*** Excerpted data

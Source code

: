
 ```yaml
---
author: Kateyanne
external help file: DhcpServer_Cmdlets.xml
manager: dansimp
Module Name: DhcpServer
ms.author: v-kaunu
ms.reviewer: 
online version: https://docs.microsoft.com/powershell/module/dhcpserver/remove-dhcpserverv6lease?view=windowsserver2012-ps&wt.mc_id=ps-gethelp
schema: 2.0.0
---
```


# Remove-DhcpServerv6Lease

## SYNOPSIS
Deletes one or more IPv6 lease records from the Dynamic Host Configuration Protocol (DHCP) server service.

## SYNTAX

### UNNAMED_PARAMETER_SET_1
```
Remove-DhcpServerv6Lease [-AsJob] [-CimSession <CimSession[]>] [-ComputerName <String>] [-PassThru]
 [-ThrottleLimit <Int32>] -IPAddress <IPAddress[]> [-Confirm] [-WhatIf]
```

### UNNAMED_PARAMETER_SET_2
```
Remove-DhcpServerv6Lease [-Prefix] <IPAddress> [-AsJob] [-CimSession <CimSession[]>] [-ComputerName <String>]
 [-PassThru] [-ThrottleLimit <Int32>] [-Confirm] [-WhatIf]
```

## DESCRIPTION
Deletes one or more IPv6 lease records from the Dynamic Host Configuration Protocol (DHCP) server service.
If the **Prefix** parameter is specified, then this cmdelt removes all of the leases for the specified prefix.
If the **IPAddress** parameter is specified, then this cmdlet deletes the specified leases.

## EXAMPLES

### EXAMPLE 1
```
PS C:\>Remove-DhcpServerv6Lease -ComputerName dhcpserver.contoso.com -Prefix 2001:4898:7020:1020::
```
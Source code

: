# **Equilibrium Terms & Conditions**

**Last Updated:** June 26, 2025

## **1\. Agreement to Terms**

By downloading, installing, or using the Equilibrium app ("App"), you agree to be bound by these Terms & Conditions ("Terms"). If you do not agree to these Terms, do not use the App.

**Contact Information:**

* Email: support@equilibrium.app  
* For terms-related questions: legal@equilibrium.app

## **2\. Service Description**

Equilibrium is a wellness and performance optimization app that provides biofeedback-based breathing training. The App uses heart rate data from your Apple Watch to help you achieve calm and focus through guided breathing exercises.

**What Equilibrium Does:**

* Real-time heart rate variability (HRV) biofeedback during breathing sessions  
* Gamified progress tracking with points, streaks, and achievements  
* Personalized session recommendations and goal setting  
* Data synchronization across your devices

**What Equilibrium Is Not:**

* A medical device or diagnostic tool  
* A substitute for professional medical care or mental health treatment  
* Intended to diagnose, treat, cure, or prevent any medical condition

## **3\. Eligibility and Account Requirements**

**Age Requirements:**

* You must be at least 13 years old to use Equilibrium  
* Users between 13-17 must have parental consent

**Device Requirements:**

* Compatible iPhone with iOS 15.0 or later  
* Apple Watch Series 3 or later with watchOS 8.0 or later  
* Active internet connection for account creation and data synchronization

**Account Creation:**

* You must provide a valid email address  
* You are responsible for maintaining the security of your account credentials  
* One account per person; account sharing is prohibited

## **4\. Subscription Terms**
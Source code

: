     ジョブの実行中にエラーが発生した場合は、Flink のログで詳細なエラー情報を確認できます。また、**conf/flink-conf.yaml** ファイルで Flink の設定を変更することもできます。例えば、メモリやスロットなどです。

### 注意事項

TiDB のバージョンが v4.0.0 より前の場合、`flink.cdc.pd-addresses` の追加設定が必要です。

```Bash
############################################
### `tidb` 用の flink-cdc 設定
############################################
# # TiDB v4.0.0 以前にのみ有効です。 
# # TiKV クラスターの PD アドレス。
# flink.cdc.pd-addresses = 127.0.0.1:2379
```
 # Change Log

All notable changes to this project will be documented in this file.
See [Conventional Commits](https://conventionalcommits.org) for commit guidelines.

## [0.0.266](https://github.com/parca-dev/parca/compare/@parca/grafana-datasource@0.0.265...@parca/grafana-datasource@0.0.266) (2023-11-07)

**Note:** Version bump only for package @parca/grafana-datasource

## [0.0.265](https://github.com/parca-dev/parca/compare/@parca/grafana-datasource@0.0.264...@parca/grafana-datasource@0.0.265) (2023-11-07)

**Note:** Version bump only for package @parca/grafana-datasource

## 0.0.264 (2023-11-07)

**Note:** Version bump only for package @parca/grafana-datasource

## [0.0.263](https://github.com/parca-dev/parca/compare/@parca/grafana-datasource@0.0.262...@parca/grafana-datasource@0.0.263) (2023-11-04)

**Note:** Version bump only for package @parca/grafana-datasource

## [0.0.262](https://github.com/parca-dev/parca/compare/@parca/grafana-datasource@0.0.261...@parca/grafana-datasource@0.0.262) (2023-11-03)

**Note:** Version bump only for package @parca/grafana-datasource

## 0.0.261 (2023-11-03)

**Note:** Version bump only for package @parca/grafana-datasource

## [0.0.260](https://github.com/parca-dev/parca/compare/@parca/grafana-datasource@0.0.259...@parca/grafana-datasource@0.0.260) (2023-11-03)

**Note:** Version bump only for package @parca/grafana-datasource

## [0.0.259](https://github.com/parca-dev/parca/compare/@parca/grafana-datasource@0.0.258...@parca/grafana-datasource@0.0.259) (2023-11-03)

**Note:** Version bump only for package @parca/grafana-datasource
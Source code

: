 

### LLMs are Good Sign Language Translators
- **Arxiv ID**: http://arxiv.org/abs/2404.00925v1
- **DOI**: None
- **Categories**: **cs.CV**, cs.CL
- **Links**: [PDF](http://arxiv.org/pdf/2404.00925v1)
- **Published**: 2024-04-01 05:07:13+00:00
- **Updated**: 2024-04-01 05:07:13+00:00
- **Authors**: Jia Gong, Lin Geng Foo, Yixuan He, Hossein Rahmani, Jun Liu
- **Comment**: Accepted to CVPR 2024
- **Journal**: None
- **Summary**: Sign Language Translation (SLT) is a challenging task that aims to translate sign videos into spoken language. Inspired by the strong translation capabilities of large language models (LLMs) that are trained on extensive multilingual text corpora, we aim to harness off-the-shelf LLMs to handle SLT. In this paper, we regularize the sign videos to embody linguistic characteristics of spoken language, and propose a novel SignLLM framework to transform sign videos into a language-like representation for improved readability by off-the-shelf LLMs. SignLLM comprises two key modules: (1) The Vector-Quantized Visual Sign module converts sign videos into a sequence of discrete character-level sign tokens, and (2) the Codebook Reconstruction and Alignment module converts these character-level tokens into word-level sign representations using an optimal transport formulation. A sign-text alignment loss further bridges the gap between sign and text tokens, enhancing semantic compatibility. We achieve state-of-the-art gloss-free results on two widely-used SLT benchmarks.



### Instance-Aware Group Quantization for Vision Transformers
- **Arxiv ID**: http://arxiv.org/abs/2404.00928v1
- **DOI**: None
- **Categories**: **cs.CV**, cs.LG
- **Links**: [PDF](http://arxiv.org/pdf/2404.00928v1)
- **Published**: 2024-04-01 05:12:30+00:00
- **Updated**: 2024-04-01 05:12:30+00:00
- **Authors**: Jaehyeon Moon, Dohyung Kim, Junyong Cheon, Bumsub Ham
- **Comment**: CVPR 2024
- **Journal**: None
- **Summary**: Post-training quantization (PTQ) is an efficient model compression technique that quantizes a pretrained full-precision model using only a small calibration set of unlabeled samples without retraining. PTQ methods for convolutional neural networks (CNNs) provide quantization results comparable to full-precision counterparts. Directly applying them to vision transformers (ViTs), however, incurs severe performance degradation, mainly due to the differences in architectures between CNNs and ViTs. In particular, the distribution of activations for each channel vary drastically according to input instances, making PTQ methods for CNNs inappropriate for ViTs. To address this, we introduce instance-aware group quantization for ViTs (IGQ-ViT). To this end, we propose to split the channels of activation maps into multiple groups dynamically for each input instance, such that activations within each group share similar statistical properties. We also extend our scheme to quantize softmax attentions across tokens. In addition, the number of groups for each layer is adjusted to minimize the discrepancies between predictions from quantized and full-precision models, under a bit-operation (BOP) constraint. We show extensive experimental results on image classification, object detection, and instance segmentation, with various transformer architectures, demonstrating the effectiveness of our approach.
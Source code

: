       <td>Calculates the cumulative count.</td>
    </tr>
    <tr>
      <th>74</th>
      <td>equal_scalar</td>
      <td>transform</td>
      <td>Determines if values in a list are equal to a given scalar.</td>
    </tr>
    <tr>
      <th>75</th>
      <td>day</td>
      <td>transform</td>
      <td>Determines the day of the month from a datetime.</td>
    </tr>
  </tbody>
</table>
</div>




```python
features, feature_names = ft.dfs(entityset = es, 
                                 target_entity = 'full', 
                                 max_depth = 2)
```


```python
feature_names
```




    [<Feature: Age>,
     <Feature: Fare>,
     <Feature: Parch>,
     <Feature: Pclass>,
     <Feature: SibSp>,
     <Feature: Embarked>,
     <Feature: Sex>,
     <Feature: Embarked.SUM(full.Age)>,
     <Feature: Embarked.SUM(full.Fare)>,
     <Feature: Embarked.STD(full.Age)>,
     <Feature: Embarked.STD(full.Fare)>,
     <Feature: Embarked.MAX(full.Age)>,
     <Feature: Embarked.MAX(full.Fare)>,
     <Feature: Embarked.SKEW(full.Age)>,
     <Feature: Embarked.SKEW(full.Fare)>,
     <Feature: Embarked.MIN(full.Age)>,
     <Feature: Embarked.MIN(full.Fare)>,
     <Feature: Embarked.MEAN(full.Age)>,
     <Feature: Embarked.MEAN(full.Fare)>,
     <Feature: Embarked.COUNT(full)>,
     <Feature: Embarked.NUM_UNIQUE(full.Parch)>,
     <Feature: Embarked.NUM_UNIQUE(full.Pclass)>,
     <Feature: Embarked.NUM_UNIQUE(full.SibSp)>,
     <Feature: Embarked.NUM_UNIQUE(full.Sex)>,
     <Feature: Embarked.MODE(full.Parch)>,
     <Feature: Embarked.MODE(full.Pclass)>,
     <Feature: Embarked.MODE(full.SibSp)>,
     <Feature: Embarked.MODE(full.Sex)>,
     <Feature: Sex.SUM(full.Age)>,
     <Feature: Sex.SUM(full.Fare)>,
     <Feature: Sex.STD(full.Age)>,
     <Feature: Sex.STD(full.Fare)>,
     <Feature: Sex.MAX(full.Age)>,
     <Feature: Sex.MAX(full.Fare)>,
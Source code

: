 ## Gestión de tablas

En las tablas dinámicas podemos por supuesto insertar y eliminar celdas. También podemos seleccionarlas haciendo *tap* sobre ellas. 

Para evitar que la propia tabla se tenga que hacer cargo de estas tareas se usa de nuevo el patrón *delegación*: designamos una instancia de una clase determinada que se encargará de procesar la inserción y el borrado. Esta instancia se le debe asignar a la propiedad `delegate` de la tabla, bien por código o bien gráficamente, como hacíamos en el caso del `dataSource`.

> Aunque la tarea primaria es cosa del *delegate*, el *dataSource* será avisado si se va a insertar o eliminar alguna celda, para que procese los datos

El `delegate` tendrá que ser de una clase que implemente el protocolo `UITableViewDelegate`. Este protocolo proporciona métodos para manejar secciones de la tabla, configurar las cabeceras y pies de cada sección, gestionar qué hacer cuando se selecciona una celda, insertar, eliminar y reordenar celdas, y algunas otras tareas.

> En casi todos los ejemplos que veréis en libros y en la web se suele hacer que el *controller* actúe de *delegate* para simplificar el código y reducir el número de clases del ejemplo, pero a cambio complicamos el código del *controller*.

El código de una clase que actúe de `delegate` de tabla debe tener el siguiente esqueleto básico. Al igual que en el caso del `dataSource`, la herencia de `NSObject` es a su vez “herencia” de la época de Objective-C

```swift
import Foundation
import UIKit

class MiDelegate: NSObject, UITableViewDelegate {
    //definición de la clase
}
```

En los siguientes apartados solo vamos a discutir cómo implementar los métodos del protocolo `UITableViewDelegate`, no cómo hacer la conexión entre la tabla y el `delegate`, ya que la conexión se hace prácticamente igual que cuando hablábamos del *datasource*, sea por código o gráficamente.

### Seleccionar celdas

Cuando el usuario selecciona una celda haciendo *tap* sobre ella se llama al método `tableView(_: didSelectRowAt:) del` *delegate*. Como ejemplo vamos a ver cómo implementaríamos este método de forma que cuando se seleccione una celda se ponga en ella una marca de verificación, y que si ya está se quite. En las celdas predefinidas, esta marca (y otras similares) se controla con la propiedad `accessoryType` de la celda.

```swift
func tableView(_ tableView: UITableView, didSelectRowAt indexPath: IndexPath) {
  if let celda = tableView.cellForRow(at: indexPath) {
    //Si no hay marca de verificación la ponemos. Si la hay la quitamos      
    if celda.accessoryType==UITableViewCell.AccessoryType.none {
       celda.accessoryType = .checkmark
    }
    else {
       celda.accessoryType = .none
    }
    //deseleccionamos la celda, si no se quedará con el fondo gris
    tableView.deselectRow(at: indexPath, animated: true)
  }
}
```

******

*Work instruction*. What do the lines above say from the one containing "- **Authors**: Jia" down to the one containing "- **Updated**: 2024-04-01 05:12:30+00:00"? Return them exactly, both end lines included, and only them.

*Written solution*.
- **Authors**: Jia Gong, Lin Geng Foo, Yixuan He, Hossein Rahmani, Jun Liu
- **Comment**: Accepted to CVPR 2024
- **Journal**: None
- **Summary**: Sign Language Translation (SLT) is a challenging task that aims to translate sign videos into spoken language. Inspired by the strong translation capabilities of large language models (LLMs) that are trained on extensive multilingual text corpora, we aim to harness off-the-shelf LLMs to handle SLT. In this paper, we regularize the sign videos to embody linguistic characteristics of spoken language, and propose a novel SignLLM framework to transform sign videos into a language-like representation for improved readability by off-the-shelf LLMs. SignLLM comprises two key modules: (1) The Vector-Quantized Visual Sign module converts sign videos into a sequence of discrete character-level sign tokens, and (2) the Codebook Reconstruction and Alignment module converts these character-level tokens into word-level sign representations using an optimal transport formulation. A sign-text alignment loss further bridges the gap between sign and text tokens, enhancing semantic compatibility. We achieve state-of-the-art gloss-free results on two widely-used SLT benchmarks.



### Instance-Aware Group Quantization for Vision Transformers
- **Arxiv ID**: http://arxiv.org/abs/2404.00928v1
- **DOI**: None
- **Categories**: **cs.CV**, cs.LG
- **Links**: [PDF](http://arxiv.org/pdf/2404.00928v1)
- **Published**: 2024-04-01 05:12:30+00:00
- **Updated**: 2024-04-01 05:12:30+00:00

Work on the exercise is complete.